REPowerEU, l’Europa verso l’indipendenza energetica

01.07.2022 – 08.00 – Per far fronte alle difficoltà del mercato energetico internazionale e alle relative perturbazioni originatesi in seguito al conflitto Russia-Ucraina, la Commissione europea ha presentato il piano REPowerEU, un programma ideato per risparmiare energia, produrne di pulita e diversificare l’approvvigionamento energetico delle nazioni europee. Il piano sarà supportato da misure finanziarie e provvedimenti legislativi volti a costruire la nuova infrastruttura e il nuovo sistema energetico di cui l’Europa ha oggi bisogno. Il vecchio continente negli ultimi decenni è sempre stato fortemente dipendente dalla Russia per l’approvvigionamento di gas; allo stato attuale delle cose, con l’intento di sanzionare la Federazione Russa riducendo gradualmente la richiesta del suo gas, l’Unione Europea è ora però costretta ad accelerare in maniera vigorosa la transizione verso l’energia pulita e rinnovabile, cercando nuovi partner affidabili, soprattutto in Africa e Medioriente, e diventare quanto più possibile indipendente per la fornitura di energia da paesi stranieri i quali non offrono particolari garanzie e fidatezza sulla stessa.

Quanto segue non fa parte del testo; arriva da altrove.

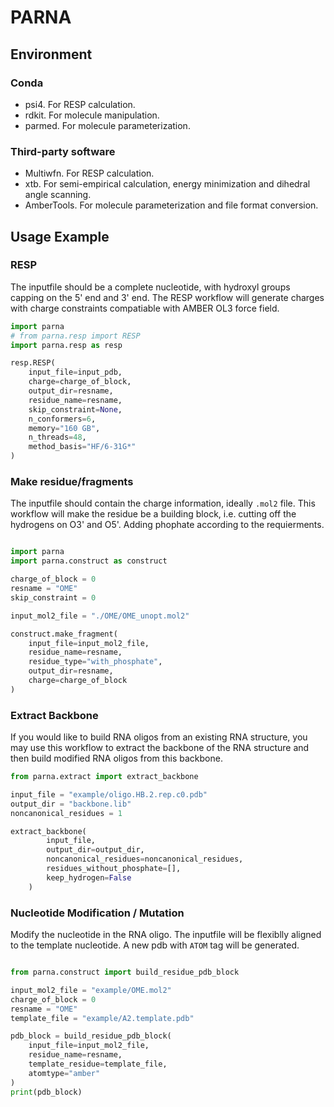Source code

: # PARNA

## Environment

### Conda

- psi4. For RESP calculation.
- rdkit. For molecule manipulation.
- parmed. For molecule parameterization.

### Third-party software

- Multiwfn. For RESP calculation.
- xtb. For semi-empirical calculation, energy minimization and dihedral angle scanning.
- AmberTools. For molecule parameterization and file format conversion.

## Usage Example

### RESP

The inputfile should be a complete nucleotide, with hydroxyl groups capping on the 5' end and 3' end. The RESP workflow will generate charges with charge constraints compatiable with AMBER OL3 force field. 

```python
import parna
# from parna.resp import RESP
import parna.resp as resp

resp.RESP(
    input_file=input_pdb,
    charge=charge_of_block,
    output_dir=resname,
    residue_name=resname,
    skip_constraint=None,
    n_conformers=6,
    memory="160 GB", 
    n_threads=48, 
    method_basis="HF/6-31G*"
)

```

### Make residue/fragments

The inputfile should contain the charge information, ideally `.mol2` file. This workflow will make the residue be a building block, i.e. cutting off the hydrogens on O3' and O5'. Adding phophate according to the requierments. 

```python

import parna
import parna.construct as construct

charge_of_block = 0
resname = "OME"
skip_constraint = 0

input_mol2_file = "./OME/OME_unopt.mol2"

construct.make_fragment(
    input_file=input_mol2_file,
    residue_name=resname,
    residue_type="with_phosphate",
    output_dir=resname,
    charge=charge_of_block
)

```

### Extract Backbone

If you would like to build RNA oligos from an existing RNA structure, you may use this workflow to extract the backbone of the RNA structure and then build modified RNA oligos from this backbone. 

```python
from parna.extract import extract_backbone

input_file = "example/oligo.HB.2.rep.c0.pdb"
output_dir = "backbone.lib"
noncanonical_residues = 1

extract_backbone(
        input_file, 
        output_dir=output_dir, 
        noncanonical_residues=noncanonical_residues, 
        residues_without_phosphate=[], 
        keep_hydrogen=False
    )

```

### Nucleotide Modification / Mutation

Modify the nucleotide in the RNA oligo. The inputfile will be flexiblly aligned to the template nucleotide. A new pdb with `ATOM` tag will be generated. 

```python

from parna.construct import build_residue_pdb_block

input_mol2_file = "example/OME.mol2"
charge_of_block = 0
resname = "OME"
template_file = "example/A2.template.pdb"

pdb_block = build_residue_pdb_block(
    input_file=input_mol2_file, 
    residue_name=resname, 
    template_residue=template_file, 
    atomtype="amber"
)
print(pdb_block)

```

L’intento attuale dell’UE, è quello di raggiungere tali obiettivi entro il 2030 promuovendo in breve termine il finanziamento di progetti nel settore dell’energia solare ed eolica unita alla diffusione dell’idrogeno rinnovabile per ridurre le importazioni di gas, aumentare la produzione di biometano e, in medio termine, rafforzare la decarbonizzazione industriale attraverso progetti anticipati nell’ambito del Fondo per l’Innovazione, istituire inedite misure normative per aumentare l’efficienza energetica nel settore dei trasporti e realizzare un avveniristico acceleratore di idrogeno per ottenere 17,5 GW di elettrolizzatori entro il 2025 per alimentare l’industria europea con una produzione interna di 10 milioni annue di tonnellate di idrogeno rinnovabile.

Per far partire il processo che darà il via nei prossimi anni alla realizzazione dei progetti appena illustrati, l’Unione Europea dovrà reperire nell’arco di un triennio oltre 200 miliardi di euro i quali peseranno sui cittadini contribuenti per oltre 100 miliardi all’anno; una spesa complessiva importante che andrà ad aumentare il carico fiscale già piuttosto alto soprattutto per quanto concerne il prezzo dei carburanti ed il valore delle bollette per le utenze domestiche e commerciali. Per questo motivo sarà bene affrontare questo periodo di transizione affidandosi ad esperti e professionisti del settore. Inoltre, per raggiungere l’obiettivo, gli stati membri dovranno necessariamente aggiungere ai loro rispettivi PNRR, la voce REPowerEU orientando alcuni finanziamenti verso le priorità per l’abbandono graduale del gas russo. Per farlo potranno utilizzare i prestiti rimanenti del dispositivo per la ripresa e la resilienza, fondo attualmente costituito da 225 miliardi di euro, e alle nuove sovvenzioni del dispositivo (circa 20 miliardi di euro) finanziate mediante la messa all’asta di quote del sistema di scambio delle emissioni, oggigiorno detenute nella riserva stabilizzatrice del mercato.